Mais ces derniers mois, la pression de la commercialisation s'est intensifiée et la nécessité de produire de la recherche lucrative ne semble plus être quelque chose dans un avenir lointain. En partageant sa vision 2020 pour le laboratoire en privé avec les employés, le message d'Altman est clair : OpenAI doit gagner de l'argent pour faire de la recherche, et non l'inverse.
Il s'agit d'un compromis difficile mais nécessaire, ont déclaré les dirigeants, un compromis qu'ils ont dû faire faute de riches donateurs philanthropiques. En revanche, AI2, basée à Seattle, une organisation à but non lucratif qui fait progresser de manière ambitieuse la recherche fondamentale sur l'IA, reçoit ses fonds d'un pool d'argent autonome (au moins dans un avenir prévisible) laissé par feu Paul Allen, un milliardaire surtout connu pour avoir cofondé Microsoft.
Mais la vérité est qu'OpenAI est confronté à ce compromis non seulement parce qu'il n'est pas riche, mais aussi parce qu'il a fait le choix stratégique d'essayer d'atteindre AGI avant tout le monde. Cette pression l'oblige à prendre des décisions qui semblent s'éloigner de plus en plus de son intention initiale. Il se penche sur le battage médiatique dans sa hâte d'attirer des financements et des talents, garde ses recherches dans l'espoir de garder le dessus et poursuit une stratégie lourde en calcul, non pas parce qu'il est considéré comme le seul moyen d'AGI, mais parce qu'il semble être le plus rapide .
Pourtant, OpenAI est toujours un bastion de talents et de recherche de pointe, rempli de personnes qui s'efforcent sincèrement de travailler pour le bien de l'humanité. En d'autres termes, il contient toujours les éléments les plus importants et il est encore temps qu'il change.
Vers la fin de mon entretien avec Rhodes, l'ancienne chercheuse à distance, je lui demande la seule chose à propos d'OpenAI que je ne devrais pas omettre de ce profil. Je suppose qu'à mon avis, il y a des problèmes, commence-t-elle avec hésitation. Certains d'entre eux viennent peut-être de l'environnement auquel il est confronté; certains d'entre eux proviennent du type de personnes qu'il a tendance à attirer et d'autres qu'il exclut.
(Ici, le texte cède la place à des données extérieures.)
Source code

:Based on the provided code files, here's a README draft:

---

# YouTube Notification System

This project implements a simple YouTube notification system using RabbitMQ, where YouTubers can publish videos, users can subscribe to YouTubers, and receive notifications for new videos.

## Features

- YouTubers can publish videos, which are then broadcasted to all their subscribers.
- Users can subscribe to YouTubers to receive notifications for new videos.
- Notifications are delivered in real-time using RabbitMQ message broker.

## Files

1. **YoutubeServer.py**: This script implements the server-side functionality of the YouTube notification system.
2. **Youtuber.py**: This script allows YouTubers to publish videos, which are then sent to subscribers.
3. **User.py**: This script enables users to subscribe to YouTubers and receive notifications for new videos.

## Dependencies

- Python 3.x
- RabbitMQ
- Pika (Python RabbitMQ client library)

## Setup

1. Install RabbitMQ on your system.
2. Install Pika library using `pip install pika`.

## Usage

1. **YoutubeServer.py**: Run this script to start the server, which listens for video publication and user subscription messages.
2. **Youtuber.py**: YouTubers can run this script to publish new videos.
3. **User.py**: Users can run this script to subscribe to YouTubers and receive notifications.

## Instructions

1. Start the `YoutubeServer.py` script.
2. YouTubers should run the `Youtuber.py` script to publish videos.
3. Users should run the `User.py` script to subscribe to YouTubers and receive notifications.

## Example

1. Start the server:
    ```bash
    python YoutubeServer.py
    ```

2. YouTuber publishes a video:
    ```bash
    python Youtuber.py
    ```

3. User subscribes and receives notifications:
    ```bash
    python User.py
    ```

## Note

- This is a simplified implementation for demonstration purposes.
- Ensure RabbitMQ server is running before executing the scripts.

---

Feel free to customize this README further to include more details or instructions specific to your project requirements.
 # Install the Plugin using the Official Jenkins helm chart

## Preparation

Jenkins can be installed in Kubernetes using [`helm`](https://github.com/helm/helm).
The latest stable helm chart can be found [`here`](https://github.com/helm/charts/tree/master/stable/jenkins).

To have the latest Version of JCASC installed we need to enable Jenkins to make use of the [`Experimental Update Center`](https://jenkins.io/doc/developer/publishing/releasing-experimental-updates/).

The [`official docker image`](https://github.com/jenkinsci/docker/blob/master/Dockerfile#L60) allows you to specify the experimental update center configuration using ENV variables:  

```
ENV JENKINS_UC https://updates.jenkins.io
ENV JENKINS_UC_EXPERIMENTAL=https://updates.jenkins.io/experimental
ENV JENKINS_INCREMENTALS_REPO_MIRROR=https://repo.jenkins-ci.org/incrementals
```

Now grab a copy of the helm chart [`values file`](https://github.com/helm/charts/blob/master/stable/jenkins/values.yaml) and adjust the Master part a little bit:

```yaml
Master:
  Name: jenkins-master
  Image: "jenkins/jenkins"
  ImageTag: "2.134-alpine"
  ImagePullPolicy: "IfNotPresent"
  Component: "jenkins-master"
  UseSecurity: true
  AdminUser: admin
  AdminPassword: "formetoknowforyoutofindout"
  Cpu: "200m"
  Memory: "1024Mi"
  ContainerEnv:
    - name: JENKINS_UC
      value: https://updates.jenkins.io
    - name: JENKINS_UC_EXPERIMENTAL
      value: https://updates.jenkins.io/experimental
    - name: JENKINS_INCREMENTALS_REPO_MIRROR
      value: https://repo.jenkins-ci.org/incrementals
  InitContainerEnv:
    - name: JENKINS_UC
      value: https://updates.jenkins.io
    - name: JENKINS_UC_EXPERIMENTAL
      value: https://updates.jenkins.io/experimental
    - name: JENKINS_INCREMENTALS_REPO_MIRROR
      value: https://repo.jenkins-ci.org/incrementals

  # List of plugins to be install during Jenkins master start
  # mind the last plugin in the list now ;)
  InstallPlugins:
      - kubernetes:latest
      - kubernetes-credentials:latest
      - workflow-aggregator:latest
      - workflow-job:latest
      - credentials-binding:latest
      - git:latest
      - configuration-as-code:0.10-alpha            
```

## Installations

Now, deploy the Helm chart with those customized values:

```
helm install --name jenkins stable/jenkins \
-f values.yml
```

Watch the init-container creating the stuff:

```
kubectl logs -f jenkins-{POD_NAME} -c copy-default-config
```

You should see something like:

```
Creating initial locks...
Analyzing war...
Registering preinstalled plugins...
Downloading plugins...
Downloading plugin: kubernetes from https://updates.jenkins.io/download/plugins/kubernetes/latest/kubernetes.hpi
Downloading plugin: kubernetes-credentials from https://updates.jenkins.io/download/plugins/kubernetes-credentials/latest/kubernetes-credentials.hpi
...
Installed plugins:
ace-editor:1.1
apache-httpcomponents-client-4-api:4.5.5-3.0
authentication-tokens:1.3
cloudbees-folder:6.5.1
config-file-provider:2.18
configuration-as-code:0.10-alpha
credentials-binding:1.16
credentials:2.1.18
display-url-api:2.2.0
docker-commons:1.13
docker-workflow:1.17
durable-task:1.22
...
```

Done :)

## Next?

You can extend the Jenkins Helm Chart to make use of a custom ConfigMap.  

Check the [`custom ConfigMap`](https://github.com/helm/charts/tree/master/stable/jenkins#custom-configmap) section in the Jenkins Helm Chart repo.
Mais pour moi, j'ai l'impression qu'ils font quelque chose d'un peu bien, dit-elle. J'ai l'impression que les gens là-bas essaient sérieusement.
Mettre à jour: Nous avons apporté quelques modifications à cette histoire après qu'OpenAI nous ait demandé de clarifier que lorsque Greg Brockman a dit qu'il ne pensait pas qu'il était possible d'intégrer l'éthique dans… dès le début lors du développement de l'IA, il voulait dire que les questions éthiques ne pouvaient pas être résolus dès le début, non pas qu'ils ne pouvaient pas être résolus dès le début. De plus, après avoir abandonné Harvard, il a été transféré directement au MIT plutôt que d'attendre un an. Aussi, qu'il n'a pas été élevé dans une ferme, mais 'dans une ferme d'agrément'. Brockman considère cette distinction importante.
De plus, nous avons précisé que bien qu'OpenAI ait effectivement 'renoncé à son statut d'organisation à but non lucratif', un conseil d'administration qui fait partie d'une entité à but non lucratif la supervise toujours, et qu'OpenAI publie ses recherches sous la forme d'articles de blog d'entreprise ainsi que, pas dans lieu de documents de recherche. Nous avons également corrigé la date de publication d'un article par des chercheurs extérieurs et l'affiliation de Peter Eckersley (ancien, pas actuel, directeur de recherche de Partnership on AI, qu'il a récemment quitté).